▶ What to work on: Your answer should be the lines of the listing that contain the word "console".

□ □ □ □ □

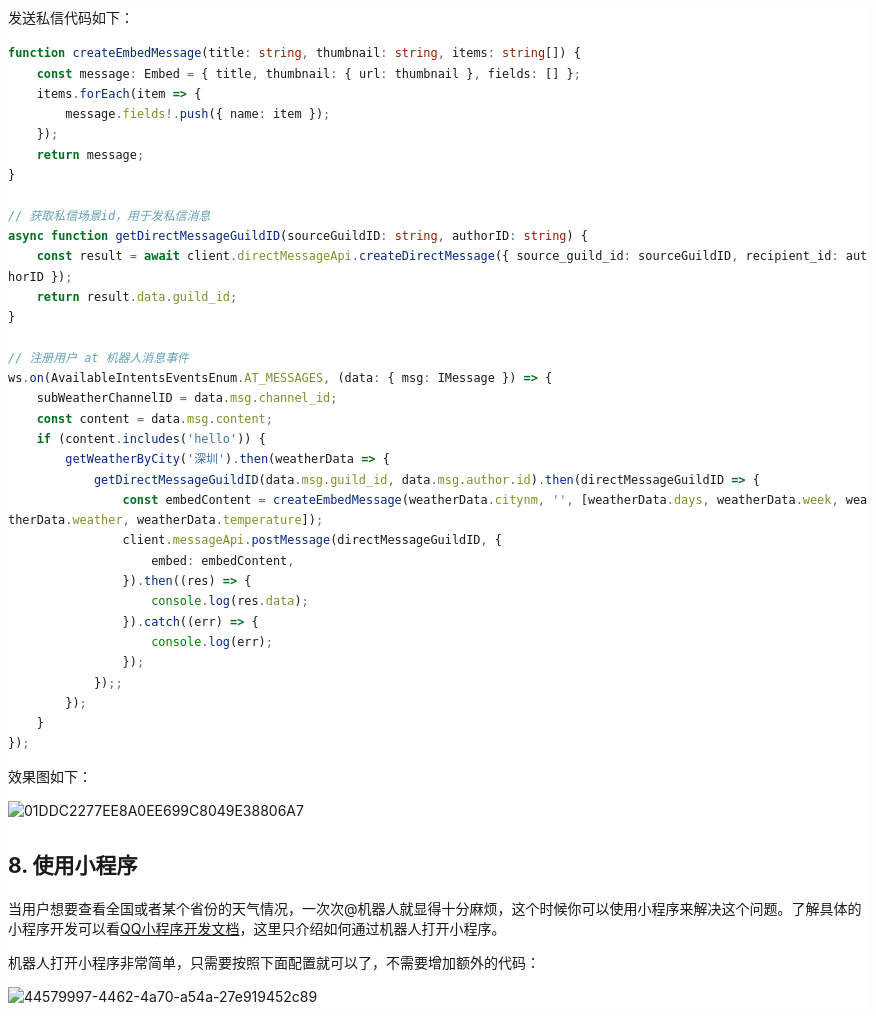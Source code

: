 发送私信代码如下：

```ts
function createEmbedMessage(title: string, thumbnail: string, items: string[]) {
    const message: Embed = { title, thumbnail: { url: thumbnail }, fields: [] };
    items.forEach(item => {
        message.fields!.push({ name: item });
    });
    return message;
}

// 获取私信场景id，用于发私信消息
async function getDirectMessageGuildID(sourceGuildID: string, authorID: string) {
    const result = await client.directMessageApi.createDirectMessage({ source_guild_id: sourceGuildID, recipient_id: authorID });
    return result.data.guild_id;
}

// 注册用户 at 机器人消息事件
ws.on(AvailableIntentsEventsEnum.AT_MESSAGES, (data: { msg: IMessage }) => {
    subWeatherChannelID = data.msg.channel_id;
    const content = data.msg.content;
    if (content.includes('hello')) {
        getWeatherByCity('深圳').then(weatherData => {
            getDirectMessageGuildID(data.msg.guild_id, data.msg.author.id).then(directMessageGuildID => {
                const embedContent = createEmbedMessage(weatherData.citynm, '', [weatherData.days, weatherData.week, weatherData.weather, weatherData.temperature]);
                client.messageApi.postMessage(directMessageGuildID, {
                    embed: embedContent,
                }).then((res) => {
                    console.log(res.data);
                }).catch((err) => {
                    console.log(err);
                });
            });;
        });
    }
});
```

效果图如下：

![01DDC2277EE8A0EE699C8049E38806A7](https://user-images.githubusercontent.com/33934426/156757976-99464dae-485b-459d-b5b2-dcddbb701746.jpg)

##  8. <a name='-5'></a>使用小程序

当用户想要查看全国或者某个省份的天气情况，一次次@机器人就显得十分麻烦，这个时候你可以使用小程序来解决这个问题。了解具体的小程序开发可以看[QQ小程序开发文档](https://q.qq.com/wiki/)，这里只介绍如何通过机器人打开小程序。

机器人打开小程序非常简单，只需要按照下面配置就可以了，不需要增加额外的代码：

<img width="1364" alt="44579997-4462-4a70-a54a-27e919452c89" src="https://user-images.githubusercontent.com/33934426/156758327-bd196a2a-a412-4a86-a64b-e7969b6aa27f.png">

□ □ □ □ □

▶ Response to this exercise:
                    console.log(res.data);
                    console.log(err);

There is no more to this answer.